Are there any "private" messages anymore?
Regulatory Compliance has become such a burden on the fiancial and health industries (think Sarbanes Oxley and HIPAA) that any form of "off the record" messaging is welcomed by insiders. Sure it's not in compliance, but it is out of earshot of the compliance manager, right?
Not so fast, especially if you've been direct messaging your buddis using Blackberry's PIN messaging (direct messaging between Blackberry devices, without a server in the middle).
A recent lawsuit presented PIN message records between executives working with CIBC in Toronto. CIBC filed the lawsuit against Genuity Capital Management, and the messages were sent between Genuity execs when they were still CIBS execs. Apparently, CIBC had deployed software which allowed CIBC to capture PIN messages as they traversed the cell towers. Security experts have also shown that the Blackberry devices themselves can retain PIN message data on board unless the user purposefully cleans the memory.

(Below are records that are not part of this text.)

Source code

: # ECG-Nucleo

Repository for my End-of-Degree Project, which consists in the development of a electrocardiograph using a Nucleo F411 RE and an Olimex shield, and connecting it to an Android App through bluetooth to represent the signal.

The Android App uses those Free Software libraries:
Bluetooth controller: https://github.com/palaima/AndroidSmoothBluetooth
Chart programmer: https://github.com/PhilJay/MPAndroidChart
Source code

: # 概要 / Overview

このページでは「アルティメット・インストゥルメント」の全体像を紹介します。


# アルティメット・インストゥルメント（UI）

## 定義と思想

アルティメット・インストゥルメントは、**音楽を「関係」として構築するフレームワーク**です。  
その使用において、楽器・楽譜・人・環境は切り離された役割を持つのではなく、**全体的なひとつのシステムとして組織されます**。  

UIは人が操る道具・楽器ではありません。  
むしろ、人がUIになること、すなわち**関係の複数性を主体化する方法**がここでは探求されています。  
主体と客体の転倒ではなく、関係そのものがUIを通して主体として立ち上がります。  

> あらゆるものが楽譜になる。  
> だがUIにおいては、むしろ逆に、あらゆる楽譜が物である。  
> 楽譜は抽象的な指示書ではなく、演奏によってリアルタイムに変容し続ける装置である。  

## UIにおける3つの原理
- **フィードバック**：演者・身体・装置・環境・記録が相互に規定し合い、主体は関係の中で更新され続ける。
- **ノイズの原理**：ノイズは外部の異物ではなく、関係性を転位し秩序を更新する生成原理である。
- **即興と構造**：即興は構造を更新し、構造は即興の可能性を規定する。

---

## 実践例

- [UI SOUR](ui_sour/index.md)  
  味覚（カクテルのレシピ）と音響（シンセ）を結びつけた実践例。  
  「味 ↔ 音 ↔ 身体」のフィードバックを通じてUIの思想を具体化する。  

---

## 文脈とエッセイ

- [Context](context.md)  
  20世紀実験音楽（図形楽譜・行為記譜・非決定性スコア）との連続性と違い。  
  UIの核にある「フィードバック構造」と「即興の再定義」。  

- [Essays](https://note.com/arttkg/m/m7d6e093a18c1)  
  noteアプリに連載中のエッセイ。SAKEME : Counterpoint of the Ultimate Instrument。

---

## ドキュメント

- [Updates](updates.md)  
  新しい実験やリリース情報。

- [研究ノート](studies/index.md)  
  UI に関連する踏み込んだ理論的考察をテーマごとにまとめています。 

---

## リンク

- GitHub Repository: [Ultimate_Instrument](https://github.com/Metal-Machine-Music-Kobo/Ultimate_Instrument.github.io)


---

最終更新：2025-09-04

Logging of PIN messages was not thought to be possible, according to the reporter at ComputerWorld (print) who wrote the article "Lawsuit Reveals Open BlackBerry" (KJanuary 17, 2004 print edition). I fnd that odd but not surprising. Technologists understand that data can be logged, but ther are still technology users who think they can operate devices anonymously without anonymizing proxy servers and other security safeguards.
If you think education is expensive, just try ignorance.